A factory explosion in Germany seems an unlikely catalyst for a global automotive crisis, but the March 31 blast that damaged a chemical plant belonging to Evonik Industries AG could lead to global shortages of a critical chemical within weeks -- and that, in turn, could bring auto assembly lines around the world to a screeching halt.

A sudden shortage of an obscure but important chemical
TI Automotive, a privately held Michigan manufacturer of automotive components, said in a letter to clients last week that the Evonik explosion had led to a "severe" shortage of a critical substance used to make parts for automotive brakes and fuel systems, according to Bloomberg.

The damaged factory was a key producer of a chemical called cyclododecatriene, necessary to make the substance, called PA-12, a kind of nylon that TI and other suppliers use to make parts that are exposed to certain harsh chemicals -- like gasoline and brake fluid.

TI warned its clients that the likelihood of parts shortages that would disrupt production at their plants was "high" -- and that's a huge deal, because TI supplies just about everybody. Ford, General Motors (NYSE: GM), Toyota (NYSE: TM), Volkswagen (OTC: VLKAY.PK) and nearly every other automaker you've ever heard of is on the company's client list, and any or all could be affected by this shortage.

The automakers haven't had any substantive comment so far other than to say that they're investigating the problem, but from all appearances it's a big problem. Ube Industries, a Japan-based producer of PA-12 that supplies about 10% of the global market, said on Monday that it had received requests for added production. But Ube's factories are already running at full capacity -- and shortages are probably inevitable, a spokesperson told Bloomberg.

Those shortages could slow or stop production lines in auto factories around the world.

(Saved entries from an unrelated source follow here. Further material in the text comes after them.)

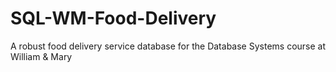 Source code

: # SQL-WM-Food-Delivery
A robust food delivery service database for the Database Systems course at William &amp; Mary
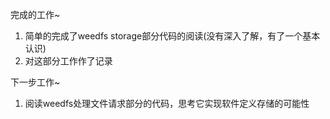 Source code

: 完成的工作~

1. 简单的完成了weedfs storage部分代码的阅读(没有深入了解，有了一个基本认识)
2. 对这部分工作作了记录

下一步工作~

1. 阅读weedfs处理文件请求部分的代码，思考它实现软件定义存储的可能性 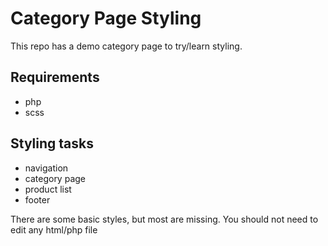 # Category Page Styling

This repo has a demo category page to try/learn styling.

## Requirements
- php
- scss

## Styling tasks
- navigation
- category page
- product list
- footer

There are some basic styles, but most are missing.
You should not need to edit any html/php file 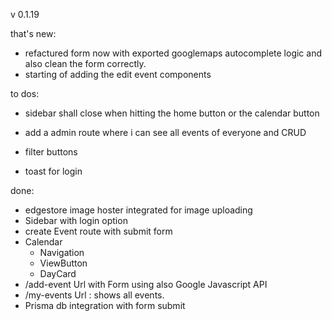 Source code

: v 0.1.19

that's new:

- refactured form now with exported googlemaps autocomplete logic and also clean the form correctly.
- starting of adding the edit event components

to dos:

- sidebar shall close when hitting the home button or the calendar button
- add a admin route where i can see all events of everyone and CRUD

- filter buttons
- toast for login

done:

- edgestore image hoster integrated for image uploading
- Sidebar with login option
- create Event route with submit form
- Calendar
  - Navigation
  - ViewButton
  - DayCard
- /add-event Url with Form using also Google Javascript API
- /my-events Url : shows all events.
- Prisma db integration with form submit
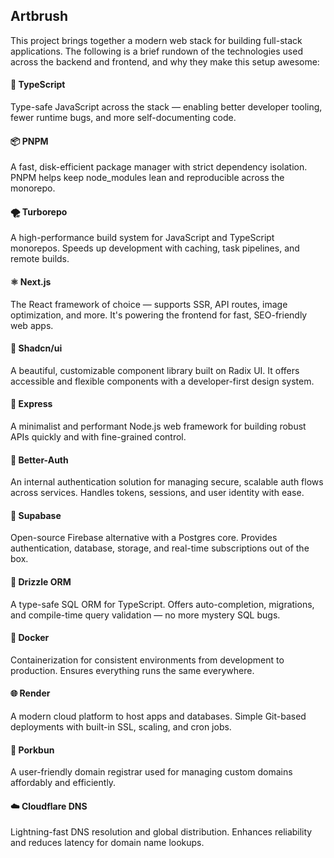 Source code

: ## Artbrush

This project brings together a modern web stack for building full-stack applications. The following is a brief rundown of the technologies used across the backend and frontend, and why they make this setup awesome:

#### 🔷 TypeScript
Type-safe JavaScript across the stack — enabling better developer tooling, fewer runtime bugs, and more self-documenting code.

#### 📦 PNPM
A fast, disk-efficient package manager with strict dependency isolation. PNPM helps keep node_modules lean and reproducible across the monorepo.

#### 🌪️ Turborepo
A high-performance build system for JavaScript and TypeScript monorepos. Speeds up development with caching, task pipelines, and remote builds.

#### ⚛️ Next.js
The React framework of choice — supports SSR, API routes, image optimization, and more. It's powering the frontend for fast, SEO-friendly web apps.

#### 🧩 Shadcn/ui
A beautiful, customizable component library built on Radix UI. It offers accessible and flexible components with a developer-first design system.

#### 🔌 Express
A minimalist and performant Node.js web framework for building robust APIs quickly and with fine-grained control.

#### 🔐 Better-Auth
An internal authentication solution for managing secure, scalable auth flows across services. Handles tokens, sessions, and user identity with ease.

#### 🧬 Supabase
Open-source Firebase alternative with a Postgres core. Provides authentication, database, storage, and real-time subscriptions out of the box.

#### 🧾 Drizzle ORM
A type-safe SQL ORM for TypeScript. Offers auto-completion, migrations, and compile-time query validation — no more mystery SQL bugs.

#### 🐳 Docker
Containerization for consistent environments from development to production. Ensures everything runs the same everywhere.

#### 🌐 Render
A modern cloud platform to host apps and databases. Simple Git-based deployments with built-in SSL, scaling, and cron jobs.

#### 🐖 Porkbun
A user-friendly domain registrar used for managing custom domains affordably and efficiently.

#### ☁️ Cloudflare DNS
Lightning-fast DNS resolution and global distribution. Enhances reliability and reduces latency for domain name lookups.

Needless to say, that could be a huge, expensive problem for Ford and other automakers.

How big a problem will this be?
It seems incredible that one small industrial disaster could affect so many massive global corporations, but in today's tightly connected world of automotive suppliers, it's a real problem -- and issues like this are becoming more common. We saw something like this last year, albeit on a different scale, when factories producing complex electronic components for Toyota and Honda (NYSE: HMC) were destroyed by the Japanese tsunami. Both automakers saw production of several key models slowed for months.

This could -- could -- be far more wide-reaching, if other suppliers can't manage to make up the lost production in time. But it's still too early to know the likely impact. TI and other makers of affected components are holding a "summit" with representatives of the major automakers and major suppliers on Tuesday. It's likely that more information will be available after that.

Of course, this couldn't come at a worse time for the global automakers. While the white-hot Chinese auto market has cooled, and Europe continues to struggle with economic challenges, auto sales in the U.S. have been picking up steam in a big way in recent months.

That increasing strength here in the U.S. has been a big shot in the arm for key players like Ford, which restructured its operations to be profitable even at historically low levels of auto sales -- and which stands to see significant growth in profits as sales continue to rise and its newly strong economies of scale come into play.

Shortages could disrupt sales momentum significantly for any affected automaker -- but who will be affected, and how badly? We'll have to wait and see. But keep a close eye on this one, because it will force automakers to adapt quickly and effectively.